> **Your assignment**
Look through the data below and count each line where the word "platform" appears. Reply with the count alone.

BEGIN

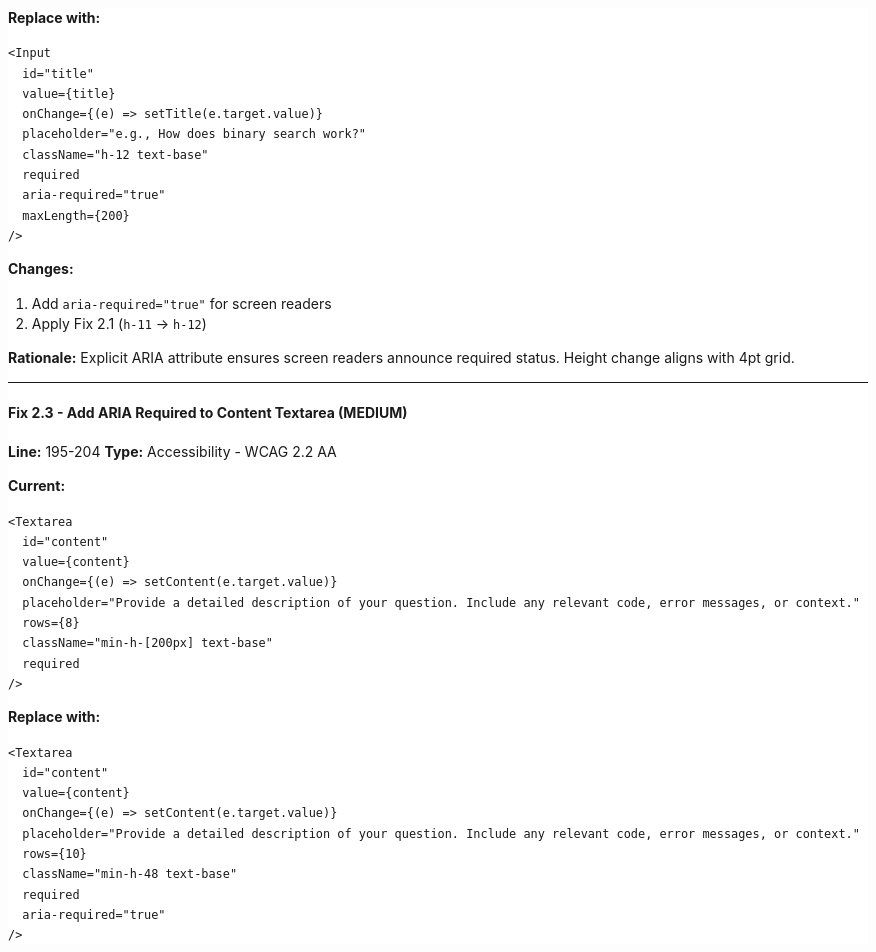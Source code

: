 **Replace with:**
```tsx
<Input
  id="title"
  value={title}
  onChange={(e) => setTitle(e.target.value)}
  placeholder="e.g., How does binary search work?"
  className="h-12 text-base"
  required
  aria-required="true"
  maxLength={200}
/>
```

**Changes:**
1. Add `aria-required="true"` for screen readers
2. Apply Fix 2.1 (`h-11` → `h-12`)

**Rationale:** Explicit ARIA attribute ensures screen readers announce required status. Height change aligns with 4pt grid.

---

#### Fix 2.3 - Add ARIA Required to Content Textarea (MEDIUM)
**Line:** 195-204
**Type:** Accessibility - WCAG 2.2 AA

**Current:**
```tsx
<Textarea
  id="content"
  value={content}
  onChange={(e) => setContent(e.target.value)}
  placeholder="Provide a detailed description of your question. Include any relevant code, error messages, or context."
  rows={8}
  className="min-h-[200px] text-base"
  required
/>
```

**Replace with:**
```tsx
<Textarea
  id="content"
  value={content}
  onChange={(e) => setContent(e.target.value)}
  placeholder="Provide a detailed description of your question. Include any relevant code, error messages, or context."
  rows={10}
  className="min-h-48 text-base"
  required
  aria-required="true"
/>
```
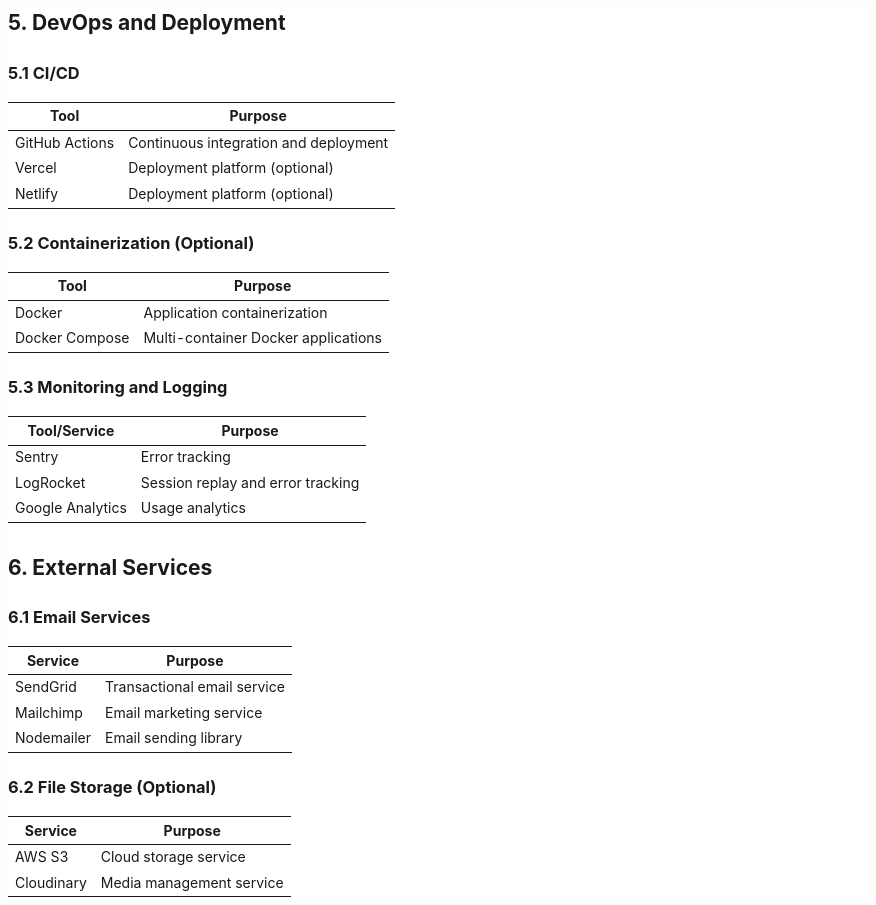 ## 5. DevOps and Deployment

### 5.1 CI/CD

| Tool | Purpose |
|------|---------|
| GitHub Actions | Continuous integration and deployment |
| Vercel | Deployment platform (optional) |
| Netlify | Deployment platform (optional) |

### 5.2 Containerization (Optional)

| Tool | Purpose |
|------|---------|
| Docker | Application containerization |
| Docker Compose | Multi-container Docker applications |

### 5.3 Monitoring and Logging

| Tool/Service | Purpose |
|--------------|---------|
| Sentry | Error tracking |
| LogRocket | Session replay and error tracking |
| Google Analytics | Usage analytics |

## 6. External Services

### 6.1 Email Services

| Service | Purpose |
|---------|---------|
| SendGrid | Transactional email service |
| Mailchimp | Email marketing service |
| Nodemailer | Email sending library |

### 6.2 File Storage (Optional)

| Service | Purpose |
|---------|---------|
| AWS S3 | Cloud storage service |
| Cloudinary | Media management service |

END

> **Your solution**
2